Provost Pat Farrell poses for the camera. A search committee for the new provost was announced as Farrell plans to take a sabbatical and step down.(Courtesy of Lehigh University Website)

There will be a search committee tasked with selecting a replacement for Provost Pat Farrell, who is stepping down and taking a sabbatical on June 30 after what will be his 11th year in the position, President John Simon announced in an Aug. 29 email.

Shalinee Kishore, who serves as the Iacocca Chair and associate director of the Institute for Cyber Physical Infrastructure and Energy, is heading the search committee. Kishore is also a professor of electric and computer.

The search committee consists of 18 members who represent different constituencies throughout Lehigh. Among the members are college deans ⁠— like Whitney Witt, the inaugural dean of the College of Health ⁠— associate professors, representatives from the Board of Trustees and the undergraduate and graduate Student Senate presidents. 

“The breadth of the university is supposed to be reflected along with key stakeholders and constituents that the provost would interact with,” Kishore said. 

Julia Pardee, ‘21, undergraduate Student Senate president, is a member of the search committee. 

She said one of the biggest qualities that she would like to see in a future provost is for them to be an effective communicator.

“By being a part of this committee, we’ll see how candidates react to a student being involved in the search process,” Pardee said. “It’s nice to see the administration prioritizing the needs of students.”

The search committee is organized by Simon, and its members are expected to help with the logistics and scheduling candidates.
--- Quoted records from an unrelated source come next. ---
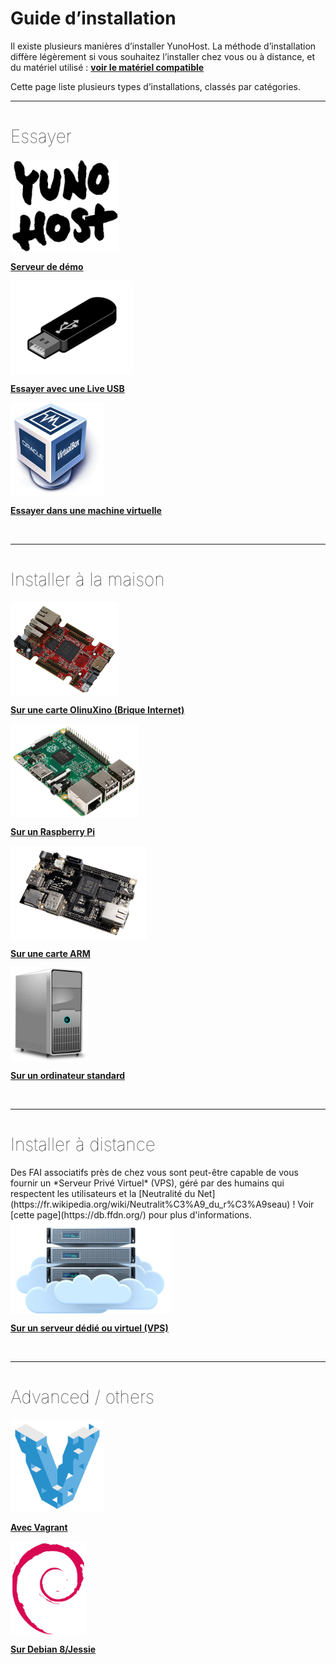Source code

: # Guide d’installation

Il existe plusieurs manières d’installer YunoHost. La méthode d’installation diffère légèrement si vous souhaitez l’installer chez vous ou à distance, et du matériel utilisé : **[voir le matériel compatible](/hardware_fr)**

Cette page liste plusieurs types d’installations, classés par catégories.

---

<h1 style="font-weight: 100">Essayer</h1>

<div class="row">

<div class="col col-md-3 text-center">
<a href="/try_fr"><img height=150 src="/images/logo.png" style="vertical-align:bottom"><b><p>Serveur de démo</p></b></a>
</div>

<div class="col col-md-3 text-center">
<a href="/try_at_home_fr"><img src="/images/usb_key.png" height=150 style="vertical-align:bottom"><b><p>Essayer avec une Live USB</p></b></a>
</div>

<div class="col col-md-3 text-center">
<a href="/install_on_virtualbox_fr"><img src="/images/virtualbox.png" height=150 style="vertical-align:bottom"><b><p>Essayer dans une machine virtuelle</p></b></a>
</div>

</div>

<br>

---

<h1 style="font-weight: 100">Installer à la maison</h1>

<div class="row">

<div class="col col-md-3 text-center">
<a href="/installation_brique_fr"><img src="/images/olinuxino.jpg" height=150 style="vertical-align:bottom"><b><p>Sur une carte OlinuXino (Brique Internet)</p></b></a>
</div>

<div class="col col-md-3 text-center">
<a href="/install_on_raspberry_fr"><img src="/images/raspberrypi.jpg" height=150 style="vertical-align:bottom"><b><p>Sur un Raspberry Pi</p></b></a>
</div>

<div class="col col-md-3 text-center">
<a href="/install_on_arm_board_fr"><img src="/images/cubieboard2.png" height=150 style="vertical-align:bottom"><b><p>Sur une carte ARM</p></b></a>
</div>

<div class="col col-md-3 text-center">
<a href="/install_iso_fr"><img src="/images/computer.png" height=150 style="vertical-align:bottom"><b><p>Sur un ordinateur standard</p></b></a>
</div>

</div>

<br>

---

<h1 style="font-weight: 100">Installer à distance</h1>

<div class="alert alert-info" markdown="1">
<span class="glyphicon glyphicon-heart"></span> Des FAI associatifs près de chez vous sont peut-être capable de vous fournir un *Serveur Privé Virtuel* (VPS), géré par des humains qui respectent les utilisateurs et la [Neutralité du Net](https://fr.wikipedia.org/wiki/Neutralit%C3%A9_du_r%C3%A9seau) ! Voir [cette page](https://db.ffdn.org/) pour plus d'informations.
</div>

<div class="row">

<div class="block-center text-center">
<a href="/install_on_vps_fr"><img src="/images/vps.png" height=150 style="vertical-align:bottom; text-align:center"><b><p>Sur un serveur dédié ou virtuel (VPS)</p></b></a>
</div>

</div>

<br>

---

<h1 style="font-weight: 100">Advanced / others</h1>

<div class="row">

<div class="col col-md-3 text-center">
<a href="/vagrant_fr"><img src="/images/vagrant.png" height=150 style="vertical-align:bottom"><b><p>Avec Vagrant</p></b></a>
</div>

<div class="col col-md-3 text-center">
<a href="/install_on_debian_fr"><img height=150 src="/images/debian-logo.png" style="vertical-align:bottom">
<b><p>Sur Debian 8/Jessie</p></b></a>
</div>

</div>
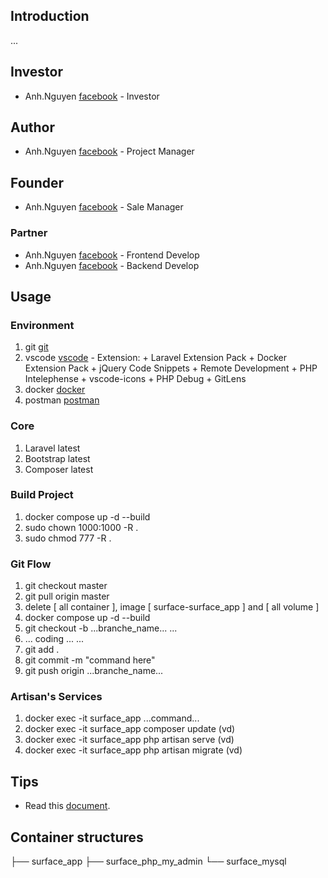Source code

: ## Introduction

...

## Investor

- Anh.Nguyen    [facebook](https://www.facebook.com/FakeofHA)           - Investor

## Author

- Anh.Nguyen    [facebook](https://www.facebook.com/FakeofHA)           - Project Manager

## Founder

- Anh.Nguyen    [facebook](https://www.facebook.com/danhtuit)           - Sale Manager

### Partner

- Anh.Nguyen    [facebook](https://www.facebook.com/FakeofHA)           - Frontend Develop
- Anh.Nguyen    [facebook](https://www.facebook.com/FakeofHA)           - Backend Develop

## Usage

### Environment

1. git [git](https://git-scm.com/downloads)
2. vscode [vscode](https://code.visualstudio.com/)
        - Extension:
                + Laravel Extension Pack
                + Docker Extension Pack
                + jQuery Code Snippets
                + Remote Development
                + PHP Intelephense
                + vscode-icons
                + PHP Debug
                + GitLens
3. docker [docker](https://www.docker.com/)
4. postman [postman](https://www.postman.com)

### Core

1. Laravel latest
2. Bootstrap latest
3. Composer latest

### Build Project

1. docker compose up -d --build
2. sudo chown 1000:1000 -R .
3. sudo chmod 777 -R .

### Git Flow

1. git checkout master
2. git pull origin master
3. delete [ all container ], image [ surface-surface_app ] and [ all volume ]
4. docker compose up -d --build
5. git checkout -b ...branche_name...
        ...
6. ... coding ...
        ...
7. git add .
8. git commit -m "command here"
9. git push origin ...branche_name...

### Artisan's Services

1. docker exec -it surface_app ...command...
2. docker exec -it surface_app composer update        (vd)
3. docker exec -it surface_app php artisan serve      (vd)
4. docker exec -it surface_app php artisan migrate    (vd)

## Tips

- Read this [document](https://laravel.com/docs/10.x).

## Container structures
├── surface_app
├── surface_php_my_admin
└── surface_mysql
As head of the search committee, Kishore will interact directly with Simon and other campus leaders to identify the attributes and qualities desired in the new provost. 

Kishore said they want to communicate those qualities to the committee, ensuring they use those metrics to evaluate potential candidates. 

“We are looking for a dynamic, forward-thinking academic leader,” Kishore said. “Someone who has demonstrated leadership strength and the ability to make tough decisions, along with ensuring that they promote academic excellence and are committed to diversity and inclusion.” 

The new provost will have a critical role to direct and facilitate the university’s expansion plans, particularly the Path to Prominence and Go: The Campaign for Lehigh.

“Traditionally, the provost is the chief academic officer, and there are a lot of responsibilities that come with that,” Kishore said. “They will implement the vision of Path to Prominence and play a key role in implementing the Go-Campaign.”

Kishore said there are many components to this, and the new provost will make decisions to achieve administrative goals and initiatives by using the available resources.

Farrell has played a substantial role in starting to initiate these goals,

“Big efforts like these are group and team efforts,” Farrell said. “It’s hard to figure out what to do with this stuff. How do we make it happen? How do we get the resources? How do we get people excited about the idea? Both are challenging, and both require engagement around the idea. Persistence is what makes it happen.” 

Farrell intends to do research during his sabbatical and return to teaching, rather than administration, afterwards. He has not concretely set his research plans, but he said he is interested in learning about how rapidly-changing student demographics will affect the way professors teach. 

He said stepping down as provost is bittersweet.

“11 years is a very long time, but it gave me a lot of opportunities to make changes and a chance to make Lehigh a better university,” Farrell said. “It’s a good time to get someone else who will see things differently and have a different approach.” 

Kishore said she hopes the new provost will be named sometime during the spring  2020 semester. 

Pardee said the new provost should understand how faculty interact with students and bring along research opportunities.

“I would like to see the new provost keep the student-centered nature of the university at heart,” she said.